Nut consumption and age-related disease

Maturitas. 2016 Feb:84:11-6. doi: 10.1016/j.maturitas.2015.10.014. Epub 2015 Nov 2.


Current knowledge on the effects of nut consumption on human health has rapidly increased in recent years and it now appears that nuts may play a role in the prevention of chronic age-related diseases. Frequent nut consumption has been associated with better metabolic status, decreased body weight as well as lower body weight gain over time and thus reduce the risk of obesity. The effect of nuts on glucose metabolism, blood lipids, and blood pressure is still controversial. However, significant decreased cardiovascular risk has been reported in a number of observational and clinical intervention studies. Thus, findings from cohort studies show that increased nut consumption is associated with a reduced risk of cardiovascular disease and mortality (especially that due to cardiovascular-related causes). Similarly, nut consumption has been also associated with reduced risk of certain cancers, such as colorectal, endometrial, and pancreatic neoplasms. Evidence regarding nut consumption and neurological or psychiatric disorders is scarce, but a number of studies suggest significant protective effects against depression, mild cognitive disorders and Alzheimer's disease.
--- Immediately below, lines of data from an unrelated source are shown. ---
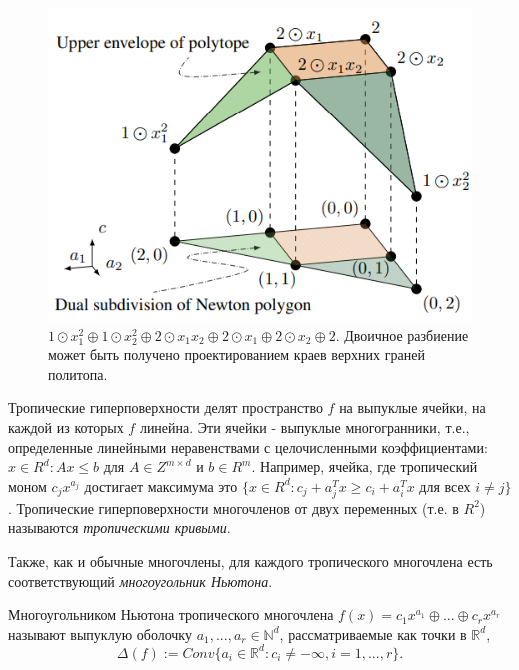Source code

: \documentclass[russian]{lecture-notes}
\begin{document}
	\begin{figure}[h]
		\centering
		\includegraphics{dual_subdivision}
		\caption{$1 \odot x_1^2 \oplus 1 \odot x_2^2 \oplus 2 \odot x_1x_2 \oplus 2 \odot x_1 \oplus 2 \odot x_2 \oplus 2.$ Двоичное разбиение может быть получено проектированием краев верхних граней политопа.}
	\end{figure}

	Тропические гиперповерхности делят пространство $f$ на выпуклые ячейки, на каждой из которых $f$ линейна. Эти ячейки - выпуклые многогранники, т.е., определенные линейными неравенствами с целочисленными коэффициентами: ${x \in R^d : Ax \leq b}$ для $ A \in Z^{m \times d}$ и $b \in R^m$. Например, ячейка, где тропический моном $c_jx^{a_j}$ достигает максимума это $\{x \in R^d : c_j + a_j^Tx \geq c_i + a_i^Tx$ для всех $ i \neq j\}$. Тропические гиперповерхности многочленов от двух переменных (т.е. в $R^2$) называются \textit{тропическими кривыми}.
	
	Также, как и обычные многочлены, для каждого тропического многочлена есть соответствующий \textit{многоугольник Ньютона}.
	
	\begin{Definition}
		Многоугольником Ньютона тропического многочлена $f(x) = c_1x^{a_1} \oplus ... \oplus c_r x^{a_r}$ называют выпуклую оболочку $a_1, ..., a_r \in \mathbb{N}^d$, рассматриваемые как точки в $\mathbb{R}^d$,
		\begin{equation*}
			\Delta(f) := Conv\{a_i \in \mathbb{R}^d : c_i \neq - \infty, i=1,...,r\}.
		\end{equation*}
	\end{Definition}
\end{document}
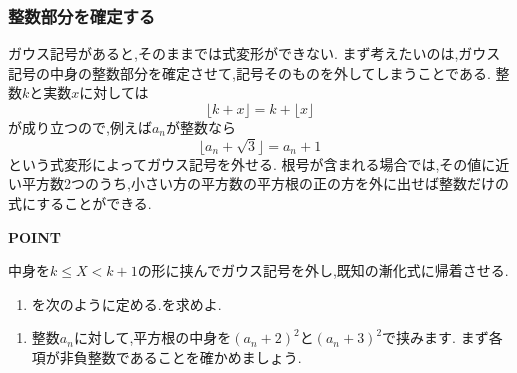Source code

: \subsubsection{整数部分を確定する}\label{節：整数部分を確定する}
ガウス記号があると,そのままでは式変形ができない.
まず考えたいのは,ガウス記号の中身の整数部分を確定させて,記号そのものを外してしまうことである.
整数$k$と実数$x$に対しては
\[
  \lfloor k+x\rfloor=k+\lfloor x\rfloor
\]
が成り立つので,例えば$a_n$が整数なら
\[
  \lfloor a_n+\sqrt3\rfloor=a_n+1
\]  
という式変形によってガウス記号を外せる.
根号が含まれる場合では,その値に近い平方数2つのうち,小さい方の平方数の平方根の正の方を外に出せば整数だけの式にすることができる.

\begin{bookpoint}
  \textbf{POINT}\par
  中身を$k \le X<k+1$の形に挟んでガウス記号を外し,既知の漸化式に帰着させる.
\end{bookpoint}

\noindent {}\par\nobreak
\begin{enumerate}[label=(\arabic*),parsep=3pt,beginpenalty=10000,format=\bookitemlink{example-gauss-role-1}{problem}{hint}]
  \item {}を次のように定める.を求めよ.
    \BookMathLayout{            \[
        a_1=1,\qquad
        a_{n+1}=\left\lfloor\sqrt{a_n^2+4a_n+5}\right\rfloor
        \quad(n\ge1).
      \]}{            \[
        \begin{aligned}
          a_1&=1,\\
          a_{n+1}&=\left\lfloor\sqrt{a_n^2+4a_n+5}\right\rfloor
          \\              &\quad(n\ge1).
        \end{aligned}
      \]}
\end{enumerate}

\noindent {}\par\nobreak
\begin{enumerate}[label=(\arabic*),parsep=3pt,beginpenalty=10000,format=\bookitemlink{example-gauss-role-1}{hint}{answer}]
  \item 整数$a_n$に対して,平方根の中身を$(a_n+2)^2$と$(a_n+3)^2$で挟みます.
    まず各項が非負整数であることを確かめましょう.
\end{enumerate}

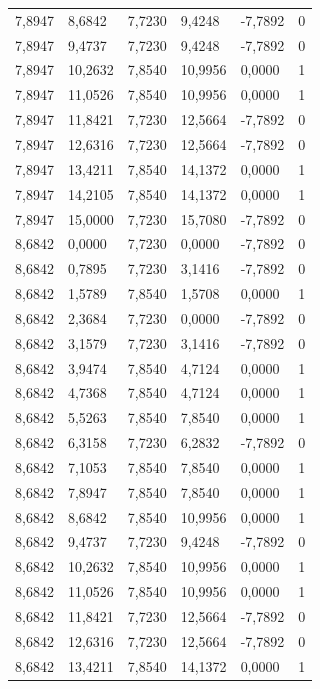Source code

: \documentclass[12pt]{article}
\begin{document}
\begin{longtable}{@{}llllll@{}}
		7,8947  & 8,6842  & 7,7230  & 9,4248  & -7,7892  & 0  \\
		7,8947  & 9,4737  & 7,7230  & 9,4248  & -7,7892  & 0  \\
		7,8947  & 10,2632 & 7,8540  & 10,9956 & 0,0000   & 1  \\
		7,8947  & 11,0526 & 7,8540  & 10,9956 & 0,0000   & 1  \\
		7,8947  & 11,8421 & 7,7230  & 12,5664 & -7,7892  & 0  \\
		7,8947  & 12,6316 & 7,7230  & 12,5664 & -7,7892  & 0  \\
		7,8947  & 13,4211 & 7,8540  & 14,1372 & 0,0000   & 1  \\
		7,8947  & 14,2105 & 7,8540  & 14,1372 & 0,0000   & 1  \\
		7,8947  & 15,0000 & 7,7230  & 15,7080 & -7,7892  & 0  \\
		8,6842  & 0,0000  & 7,7230  & 0,0000  & -7,7892  & 0  \\
		8,6842  & 0,7895  & 7,7230  & 3,1416  & -7,7892  & 0  \\
		8,6842  & 1,5789  & 7,8540  & 1,5708  & 0,0000   & 1  \\
		8,6842  & 2,3684  & 7,7230  & 0,0000  & -7,7892  & 0  \\
		8,6842  & 3,1579  & 7,7230  & 3,1416  & -7,7892  & 0  \\
		8,6842  & 3,9474  & 7,8540  & 4,7124  & 0,0000   & 1  \\
		8,6842  & 4,7368  & 7,8540  & 4,7124  & 0,0000   & 1  \\
		8,6842  & 5,5263  & 7,8540  & 7,8540  & 0,0000   & 1  \\
		8,6842  & 6,3158  & 7,7230  & 6,2832  & -7,7892  & 0  \\
		8,6842  & 7,1053  & 7,8540  & 7,8540  & 0,0000   & 1  \\
		8,6842  & 7,8947  & 7,8540  & 7,8540  & 0,0000   & 1  \\
		8,6842  & 8,6842  & 7,8540  & 10,9956 & 0,0000   & 1  \\
		8,6842  & 9,4737  & 7,7230  & 9,4248  & -7,7892  & 0  \\
		8,6842  & 10,2632 & 7,8540  & 10,9956 & 0,0000   & 1  \\
		8,6842  & 11,0526 & 7,8540  & 10,9956 & 0,0000   & 1  \\
		8,6842  & 11,8421 & 7,7230  & 12,5664 & -7,7892  & 0  \\
		8,6842  & 12,6316 & 7,7230  & 12,5664 & -7,7892  & 0  \\
		8,6842  & 13,4211 & 7,8540  & 14,1372 & 0,0000   & 1  \\

\end{longtable}
\end{document}
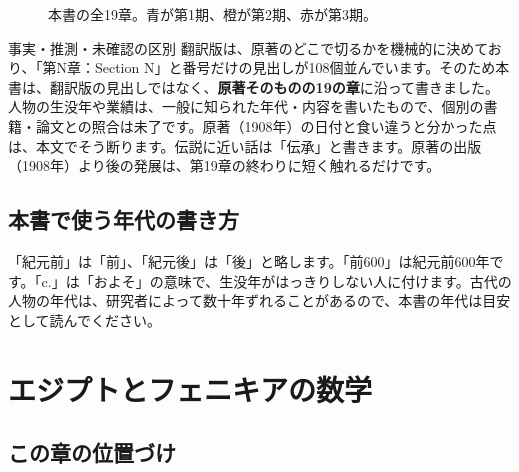 \documentclass[a4paper,11pt,openany]{ltjsbook}
\begin{document}
\begin{figure}[htbp]
\caption{本書の全19章。青が第1期、橙が第2期、赤が第3期。}
\end{figure}

\begin{notebox}{事実・推測・未確認の区別}
翻訳版は、原著のどこで切るかを機械的に決めており、「第N章：Section N」と番号だけの見出しが108個並んでいます。そのため本書は、翻訳版の見出しではなく、\textbf{原著そのものの19の章}に沿って書きました。人物の生没年や業績は、一般に知られた年代・内容を書いたもので、個別の書籍・論文との照合は未了です。原著（1908年）の日付と食い違うと分かった点は、本文でそう断ります。伝説に近い話は「伝承」と書きます。原著の出版（1908年）より後の発展は、第19章の終わりに短く触れるだけです。
\end{notebox}

\section*{本書で使う年代の書き方}

「紀元前」は「前」、「紀元後」は「後」と略します。「前600」は紀元前600年です。「c.」は「およそ」の意味で、生没年がはっきりしない人に付けます。古代の人物の年代は、研究者によって数十年ずれることがあるので、本書の年代は目安として読んでください。

\chapter{エジプトとフェニキアの数学}

\section{この章の位置づけ}
\end{document}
The underlying mechanisms appear to include antioxidant and anti-inflammatory actions, particularly related to their mono- and polyunsaturated fatty acids (MUFA and PUFA, as well as vitamin and polyphenol content). MUFA have been demonstrated to improve pancreatic beta-cell function and regulation of postprandial glycemia and insulin sensitivity. PUFA may act on the central nervous system protecting neuronal and cell-signaling function and maintenance. The fiber and mineral content of nuts may also confer health benefits. Nuts therefore show promise as useful adjuvants to prevent, delay or ameliorate a number of chronic conditions in older people. Their association with decreased mortality suggests a potential in reducing disease burden, including cardiovascular disease, cancer, and cognitive impairments.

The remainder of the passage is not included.